A la veille du traditionnel défilé militaire du 14 juillet sur les Champs-Élysées, Emmanuel Macron a prononcé un discours aux armées à l'Hôtel de Brienne. Le chef de l'État a consacré une large part de son intervention au réarmement de la France, un chantier qu'il a présenté comme l'un des engagements de son double mandat et qu'il estime désormais tenu.
Pour illustrer cet effort, le président s'est appuyé sur l'évolution du budget des armées. Celui-ci est passé d'environ 32 milliards d'euros en 2017, au début de son premier mandat, à 57 milliards d'euros en 2026. Cette progression représente un bond de 77% en moins d'une décennie, traduisant une remontée en puissance financière significative de l'outil militaire français.

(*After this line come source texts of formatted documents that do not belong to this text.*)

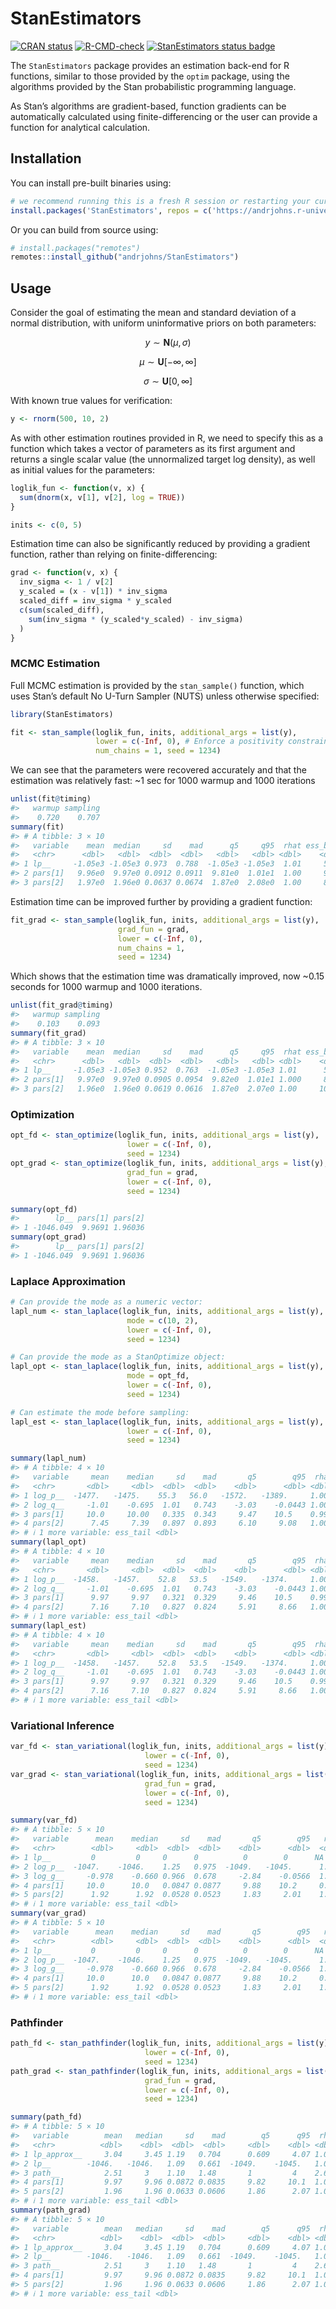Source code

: 
<!-- README.md is generated from README.Rmd. Please edit that file -->

# StanEstimators

<!-- badges: start -->

[![CRAN
status](https://www.r-pkg.org/badges/version/StanEstimators)](https://CRAN.R-project.org/package=StanEstimators)
[![R-CMD-check](https://github.com/andrjohns/StanEstimators/actions/workflows/R-CMD-check.yaml/badge.svg)](https://github.com/andrjohns/StanEstimators/actions/workflows/R-CMD-check.yaml)
[![StanEstimators status
badge](https://andrjohns.r-universe.dev/badges/StanEstimators)](https://andrjohns.r-universe.dev/StanEstimators)
<!-- badges: end -->

The `StanEstimators` package provides an estimation back-end for R
functions, similar to those provided by the `optim` package, using the
algorithms provided by the Stan probabilistic programming language.

As Stan’s algorithms are gradient-based, function gradients can be
automatically calculated using finite-differencing or the user can
provide a function for analytical calculation.

## Installation

You can install pre-built binaries using:

``` r
# we recommend running this is a fresh R session or restarting your current session
install.packages('StanEstimators', repos = c('https://andrjohns.r-universe.dev', 'https://cloud.r-project.org'))
```

Or you can build from source using:

``` r
# install.packages("remotes")
remotes::install_github("andrjohns/StanEstimators")
```

## Usage

Consider the goal of estimating the mean and standard deviation of a
normal distribution, with uniform uninformative priors on both
parameters:

$$
y \sim \textbf{N}(\mu, \sigma)
$$

$$
\mu \sim \textbf{U}[-\infty, \infty]
$$

$$
\sigma \sim \textbf{U}[0, \infty]
$$

With known true values for verification:

``` r
y <- rnorm(500, 10, 2)
```

As with other estimation routines provided in R, we need to specify this
as a function which takes a vector of parameters as its first argument
and returns a single scalar value (the unnormalized target log density),
as well as initial values for the parameters:

``` r
loglik_fun <- function(v, x) {
  sum(dnorm(x, v[1], v[2], log = TRUE))
}

inits <- c(0, 5)
```

Estimation time can also be significantly reduced by providing a
gradient function, rather than relying on finite-differencing:

``` r
grad <- function(v, x) {
  inv_sigma <- 1 / v[2]
  y_scaled = (x - v[1]) * inv_sigma
  scaled_diff = inv_sigma * y_scaled
  c(sum(scaled_diff),
    sum(inv_sigma * (y_scaled*y_scaled) - inv_sigma)
  )
}
```

### MCMC Estimation

Full MCMC estimation is provided by the `stan_sample()` function, which
uses Stan’s default No U-Turn Sampler (NUTS) unless otherwise specified:

``` r
library(StanEstimators)

fit <- stan_sample(loglik_fun, inits, additional_args = list(y),
                   lower = c(-Inf, 0), # Enforce a positivity constraint for SD
                   num_chains = 1, seed = 1234)
```

We can see that the parameters were recovered accurately and that the
estimation was relatively fast: ~1 sec for 1000 warmup and 1000
iterations

``` r
unlist(fit@timing)
#>   warmup sampling 
#>    0.720    0.707
summary(fit)
#> # A tibble: 3 × 10
#>   variable    mean  median     sd    mad      q5     q95  rhat ess_bulk ess_tail
#>   <chr>      <dbl>   <dbl>  <dbl>  <dbl>   <dbl>   <dbl> <dbl>    <dbl>    <dbl>
#> 1 lp__     -1.05e3 -1.05e3 0.973  0.788  -1.05e3 -1.05e3  1.01     521.     720.
#> 2 pars[1]   9.96e0  9.97e0 0.0912 0.0911  9.81e0  1.01e1  1.00     943.     712.
#> 3 pars[2]   1.97e0  1.96e0 0.0637 0.0674  1.87e0  2.08e0  1.00     878.     615.
```

Estimation time can be improved further by providing a gradient
function:

``` r
fit_grad <- stan_sample(loglik_fun, inits, additional_args = list(y),
                        grad_fun = grad,
                        lower = c(-Inf, 0),
                        num_chains = 1,
                        seed = 1234)
```

Which shows that the estimation time was dramatically improved, now
~0.15 seconds for 1000 warmup and 1000 iterations.

``` r
unlist(fit_grad@timing)
#>   warmup sampling 
#>    0.103    0.093
summary(fit_grad)
#> # A tibble: 3 × 10
#>   variable    mean  median     sd    mad      q5     q95  rhat ess_bulk ess_tail
#>   <chr>      <dbl>   <dbl>  <dbl>  <dbl>   <dbl>   <dbl> <dbl>    <dbl>    <dbl>
#> 1 lp__     -1.05e3 -1.05e3 0.952  0.763  -1.05e3 -1.05e3 1.01      500.     675.
#> 2 pars[1]   9.97e0  9.97e0 0.0905 0.0954  9.82e0  1.01e1 1.000     830.     531.
#> 3 pars[2]   1.96e0  1.96e0 0.0619 0.0616  1.87e0  2.07e0 1.00     1047.     640.
```

### Optimization

``` r
opt_fd <- stan_optimize(loglik_fun, inits, additional_args = list(y),
                          lower = c(-Inf, 0),
                          seed = 1234)
opt_grad <- stan_optimize(loglik_fun, inits, additional_args = list(y),
                          grad_fun = grad,
                          lower = c(-Inf, 0),
                          seed = 1234)
```

``` r
summary(opt_fd)
#>        lp__ pars[1] pars[2]
#> 1 -1046.049  9.9691 1.96036
summary(opt_grad)
#>        lp__ pars[1] pars[2]
#> 1 -1046.049  9.9691 1.96036
```

### Laplace Approximation

``` r
# Can provide the mode as a numeric vector:
lapl_num <- stan_laplace(loglik_fun, inits, additional_args = list(y),
                          mode = c(10, 2),
                          lower = c(-Inf, 0),
                          seed = 1234)

# Can provide the mode as a StanOptimize object:
lapl_opt <- stan_laplace(loglik_fun, inits, additional_args = list(y),
                          mode = opt_fd,
                          lower = c(-Inf, 0),
                          seed = 1234)

# Can estimate the mode before sampling:
lapl_est <- stan_laplace(loglik_fun, inits, additional_args = list(y),
                          lower = c(-Inf, 0),
                          seed = 1234)
```

``` r
summary(lapl_num)
#> # A tibble: 4 × 10
#>   variable     mean    median     sd    mad       q5        q95  rhat ess_bulk
#>   <chr>       <dbl>     <dbl>  <dbl>  <dbl>    <dbl>      <dbl> <dbl>    <dbl>
#> 1 log_p__  -1477.   -1475.    55.3   56.0   -1572.   -1389.     1.00      986.
#> 2 log_q__     -1.01    -0.695  1.01   0.743    -3.03    -0.0443 1.00      913.
#> 3 pars[1]     10.0     10.00   0.335  0.343     9.47    10.5    0.999     831.
#> 4 pars[2]      7.45     7.39   0.897  0.893     6.10     9.08   1.00      987.
#> # ℹ 1 more variable: ess_tail <dbl>
summary(lapl_opt)
#> # A tibble: 4 × 10
#>   variable     mean    median     sd    mad       q5        q95  rhat ess_bulk
#>   <chr>       <dbl>     <dbl>  <dbl>  <dbl>    <dbl>      <dbl> <dbl>    <dbl>
#> 1 log_p__  -1458.   -1457.    52.8   53.5   -1549.   -1374.     1.00      986.
#> 2 log_q__     -1.01    -0.695  1.01   0.743    -3.03    -0.0443 1.00      913.
#> 3 pars[1]      9.97     9.97   0.321  0.329     9.46    10.5    0.999     830.
#> 4 pars[2]      7.16     7.10   0.827  0.824     5.91     8.66   1.00      987.
#> # ℹ 1 more variable: ess_tail <dbl>
summary(lapl_est)
#> # A tibble: 4 × 10
#>   variable     mean    median     sd    mad       q5        q95  rhat ess_bulk
#>   <chr>       <dbl>     <dbl>  <dbl>  <dbl>    <dbl>      <dbl> <dbl>    <dbl>
#> 1 log_p__  -1458.   -1457.    52.8   53.5   -1549.   -1374.     1.00      986.
#> 2 log_q__     -1.01    -0.695  1.01   0.743    -3.03    -0.0443 1.00      913.
#> 3 pars[1]      9.97     9.97   0.321  0.329     9.46    10.5    0.999     830.
#> 4 pars[2]      7.16     7.10   0.827  0.824     5.91     8.66   1.00      987.
#> # ℹ 1 more variable: ess_tail <dbl>
```

### Variational Inference

``` r
var_fd <- stan_variational(loglik_fun, inits, additional_args = list(y),
                              lower = c(-Inf, 0),
                              seed = 1234)
var_grad <- stan_variational(loglik_fun, inits, additional_args = list(y),
                              grad_fun = grad,
                              lower = c(-Inf, 0),
                              seed = 1234)
```

``` r
summary(var_fd)
#> # A tibble: 5 × 10
#>   variable      mean    median     sd    mad       q5        q95   rhat ess_bulk
#>   <chr>        <dbl>     <dbl>  <dbl>  <dbl>    <dbl>      <dbl>  <dbl>    <dbl>
#> 1 lp__         0         0     0      0          0        0      NA          NA 
#> 2 log_p__  -1047.    -1046.    1.25   0.975  -1049.   -1045.      1.00     1017.
#> 3 log_g__     -0.978    -0.660 0.966  0.678     -2.84    -0.0566  1.00     1054.
#> 4 pars[1]     10.0      10.0   0.0847 0.0877     9.88    10.2     0.999    1025.
#> 5 pars[2]      1.92      1.92  0.0528 0.0523     1.83     2.01    1.00     1047.
#> # ℹ 1 more variable: ess_tail <dbl>
summary(var_grad)
#> # A tibble: 5 × 10
#>   variable      mean    median     sd    mad       q5        q95   rhat ess_bulk
#>   <chr>        <dbl>     <dbl>  <dbl>  <dbl>    <dbl>      <dbl>  <dbl>    <dbl>
#> 1 lp__         0         0     0      0          0        0      NA          NA 
#> 2 log_p__  -1047.    -1046.    1.25   0.975  -1049.   -1045.      1.00     1017.
#> 3 log_g__     -0.978    -0.660 0.966  0.678     -2.84    -0.0566  1.00     1054.
#> 4 pars[1]     10.0      10.0   0.0847 0.0877     9.88    10.2     0.999    1025.
#> 5 pars[2]      1.92      1.92  0.0528 0.0523     1.83     2.01    1.00     1047.
#> # ℹ 1 more variable: ess_tail <dbl>
```

### Pathfinder

``` r
path_fd <- stan_pathfinder(loglik_fun, inits, additional_args = list(y),
                              lower = c(-Inf, 0),
                              seed = 1234)
path_grad <- stan_pathfinder(loglik_fun, inits, additional_args = list(y),
                              grad_fun = grad,
                              lower = c(-Inf, 0),
                              seed = 1234)
```

``` r
summary(path_fd)
#> # A tibble: 5 × 10
#>   variable        mean   median     sd    mad        q5      q95  rhat ess_bulk
#>   <chr>          <dbl>    <dbl>  <dbl>  <dbl>     <dbl>    <dbl> <dbl>    <dbl>
#> 1 lp_approx__     3.04     3.45 1.19   0.704      0.609     4.07 1.00    652.  
#> 2 lp__        -1046.   -1046.   1.09   0.661  -1049.    -1045.   1.00    653.  
#> 3 path__          2.51     3    1.10   1.48       1         4    2.65      1.20
#> 4 pars[1]         9.97     9.96 0.0872 0.0835     9.82     10.1  1.000   803.  
#> 5 pars[2]         1.96     1.96 0.0633 0.0606     1.86      2.07 1.00    734.  
#> # ℹ 1 more variable: ess_tail <dbl>
summary(path_grad)
#> # A tibble: 5 × 10
#>   variable        mean   median     sd    mad        q5      q95  rhat ess_bulk
#>   <chr>          <dbl>    <dbl>  <dbl>  <dbl>     <dbl>    <dbl> <dbl>    <dbl>
#> 1 lp_approx__     3.04     3.45 1.19   0.704      0.609     4.07 1.00    652.  
#> 2 lp__        -1046.   -1046.   1.09   0.661  -1049.    -1045.   1.00    653.  
#> 3 path__          2.51     3    1.10   1.48       1         4    2.65      1.20
#> 4 pars[1]         9.97     9.96 0.0872 0.0835     9.82     10.1  1.000   803.  
#> 5 pars[2]         1.96     1.96 0.0633 0.0606     1.86      2.07 1.00    734.  
#> # ℹ 1 more variable: ess_tail <dbl>
```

Au-delà des chiffres, Emmanuel Macron a inscrit cette montée en puissance dans une ambition européenne. En quelques années, a-t-il déclaré, la France et ses partenaires auront bâti des capacités nouvelles en Europe et orchestré un réveil stratégique. Selon lui, l'Europe est en train de devenir une puissance, qui s'appuie sur les États qui la constituent et respecte leurs décisions souveraines, tout en assumant de se défendre et d'agir unie.
Le président a voulu accompagner cette démonstration de force d'un message adressé au reste du monde. Oui, la paix est notre but, a-t-il lancé, ajoutant que la France chérissait la liberté et le droit. Mais il a aussi prévenu que le pays se tenait prêt à combattre pour défendre ces valeurs, toujours, et au prix du sang s'il le faut, une formule destinée à souligner la détermination affichée par l'exécutif.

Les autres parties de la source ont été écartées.